The peptic substance (0.78 percent total, 0.43 percent soluble) present in fresh tubers contains uronic acid (60 percent) and methoxyl (4 to 5 percent). Other constituents include phytin (1.05 percent), two monoaminophosphatides (probably lecithin and cephalin), organic acids (oxalic acid), phytosterolin, phytosterol, resins, tannins, and colouring matter. Sweet potato contanins calcium, 30; magnesium, 24; potassium, 373; sodium, 13; phosphorus, 49; chlorine, 85; sulphur, 26; iron, 0.8 mg/100g; iodine, 4.5 µg/kg; manganese, copper and zinc are present in traces (Hug et al., 1983).
When buying sweet potatoes, select sound, firm roots. Handle them carefully to prevent bruising. Storage in a dry, unrefrigerated bin kept above 15deg Celcius is best. DO NOT REFRIGERATE, because temperatures below 15deg will chill this tropical vegetable giving it a hard core and an undesirable taste when cooked.Sweet potatoes add valuable, appetizing nutrients and color to any meal.
My mum used to make this little bite size sweet potato dumpling with fillings which is of 福清(Fu Qing-a clan in Foochow) origin. My mum is a person who make lovely food just with ''agak-agak'' (estimation) recipes. I made them today and will upload the recipes later. They tasted real good as they look......
I wander if these little delicacies can suitably call itself dim sum ? :-)

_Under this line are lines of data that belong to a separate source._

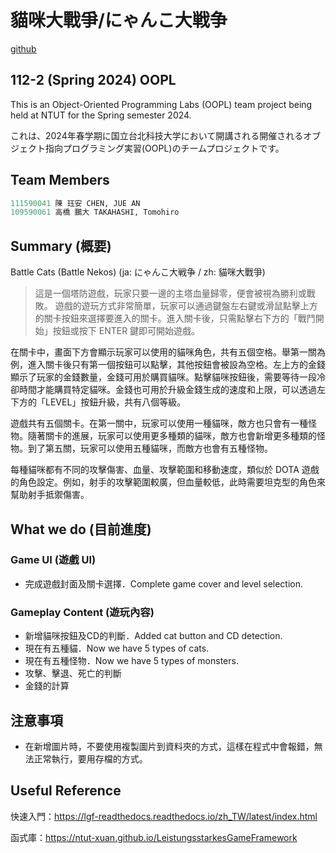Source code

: # 貓咪大戰爭/にゃんこ大戦争
[github](https://github.com/jueanc/OOPL2024s_project_CatsWar/tree/StillWork)
## 112-2 (Spring 2024) OOPL
This is an Object-Oriented Programming Labs (OOPL) team project being held at NTUT for the Spring semester 2024.

これは、2024年春学期に国立台北科技大学において開講される開催されるオブジェクト指向プログラミング実習(OOPL)のチームプロジェクトです。

## Team Members

```python
111590041 陳 珏安 CHEN, JUE AN 
109590061 高橋 鵬大 TAKAHASHI, Tomohiro
```

## Summary (概要)
Battle Cats (Battle Nekos) (ja: にゃんこ大戦争 / zh: 貓咪大戰爭)

> 這是一個塔防遊戲，玩家只要一邊的主塔血量歸零，便會被視為勝利或戰敗。
遊戲的遊玩方式非常簡單，玩家可以通過鍵盤左右鍵或滑鼠點擊上方的關卡按鈕來選擇要進入的關卡。進入關卡後，只需點擊右下方的「戰鬥開始」按鈕或按下 ENTER 鍵即可開始遊戲。

在關卡中，畫面下方會顯示玩家可以使用的貓咪角色，共有五個空格。舉第一關為例，進入關卡後只有第一個按鈕可以點擊，其他按鈕會被設為空格。左上方的金錢顯示了玩家的金錢數量，金錢可用於購買貓咪。點擊貓咪按鈕後，需要等待一段冷卻時間才能購買特定貓咪。金錢也可用於升級金錢生成的速度和上限，可以透過左下方的「LEVEL」按鈕升級，共有八個等級。

遊戲共有五個關卡。在第一關中，玩家可以使用一種貓咪，敵方也只會有一種怪物。隨著關卡的進展，玩家可以使用更多種類的貓咪，敵方也會新增更多種類的怪物。到了第五關，玩家可以使用五種貓咪，而敵方也會有五種怪物。

每種貓咪都有不同的攻擊傷害、血量、攻擊範圍和移動速度，類似於 DOTA 遊戲的角色設定。例如，射手的攻擊範圍較廣，但血量較低，此時需要坦克型的角色來幫助射手抵禦傷害。




## What we do (目前進度)

### Game UI (遊戲 UI)
- 完成遊戲封面及關卡選擇．Complete game cover and level selection.
### Gameplay Content (遊玩內容)
- 新增貓咪按鈕及CD的判斷．Added cat button and CD detection.
- 現在有五種貓．Now we have 5 types of cats.
- 現在有五種怪物．Now we have 5 types of monsters.
- 攻擊、擊退、死亡的判斷
- 金錢的計算





## 注意事項
- 在新增圖片時，不要使用複製圖片到資料夾的方式，這樣在程式中會報錯，無法正常執行，要用存檔的方式。

## Useful Reference
快速入門：https://lgf-readthedocs.readthedocs.io/zh_TW/latest/index.html

函式庫：https://ntut-xuan.github.io/LeistungsstarkesGameFramework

Fu Qing Sweet Potato Dumpling
Ingredients (make 20-24 pieces)

  • 300 gm sweet potato-cleaned, peeled and cut into pieces
  • 120 gm tapioca starch + additional 30 gm tapioca starch for dusting
  • 50 gm wheat starch
  • 1/2 tbsp lard/vegetable shortening/vegetable oil
  • a pinch of salt
  • 1 tsp icing sugar (optional-depend on the sweetness of your sweet potato)
  • 1 tbsp vegetable oil- for brushing after steaming
  • 250 gm mince meat-chicken/pork
  • 4 stalks of spring onion-finely chopped
  • 1 tbsp preserved sweet turnip/radish (Chai Po)-optional
  • 1 tsp of finely chopped fresh ginger
  • 1 tbsp shaoxing wine
  • 1 tbsp light soya sauce
  • 1/2 tbsp sesame oil
  • 1/2 tbsp dark soya sauce
  • 1 tsp of sugar
  • 1 egg-only use the egg white
  • 1 tsp of corn flour
  1. Mix all the filling ingredients in a bowl and let it marinate over night.
  2. Next day, place the sweet potato into a pot, top up with water to cover them, boil for 15-20mins till soft. Use a fork to poke the potato, you should be able to poke through easily all the way through.
  3. While the sweet potato is boiling, in a mixing bowl seive 120gm tapioca starch and 50gm wheat starch. Add in the vegetable oil/lard/vegetable shortening , icing sugar and salt.
  4. Once the sweet potato is cook, drain immediately and add them into the tapioca, wheat starch mixture. Use a fork to mix and mesh the sweet potato with the starch. Continue to mix well. Once the dough is slightly workable with your hand, knead to combine well. If it's too sticky, dust with some additional tapioca starch so that it's workable. The dough should feel soft but not mushy. Let it rest for 15minutes or so covered with a damp towel.
  5. Divide the dough to 20-24 portions. Roll with your hand each of them into a small ball. Press using your palm to form a circular shape wrapper, about 4mm thickness. Scoop about 1 tbsp of filling onto it, wrap like you would as wrapping pao. Repeat until done.
  6. Prepare bamboo steamer, let it steam for 10-15minutes on high heat until cook. Remove from heat, brush the dumpling with some vegetable oil, this will ensure the skin will stay soft and glistening.
  7. Garnish with some black sesame seed. Served with some soya sauce mixed with pickled ginger.
Enjoy of course.


adel said...

Merry Christmas and Happy 2010 to you Christine!!
This dumpling is very unique and your mum sure knows the way to make good comfort food.
Any plan for this holiday season?

Christine Toh said...

Hi Adel,

You too. It's quite difficult to plan to go anywhere far at the moment due to icy conditions on road far north, and as you know transport system will come to standstill if there is major snow so rather stay put and wrapped up warm.
Indeed my mum unique recipes. She likes making traditional food.

Christine said...

Hi! I love this recipe and I've done it a number of times. Question though - can the dumplings be made in advance and frozen?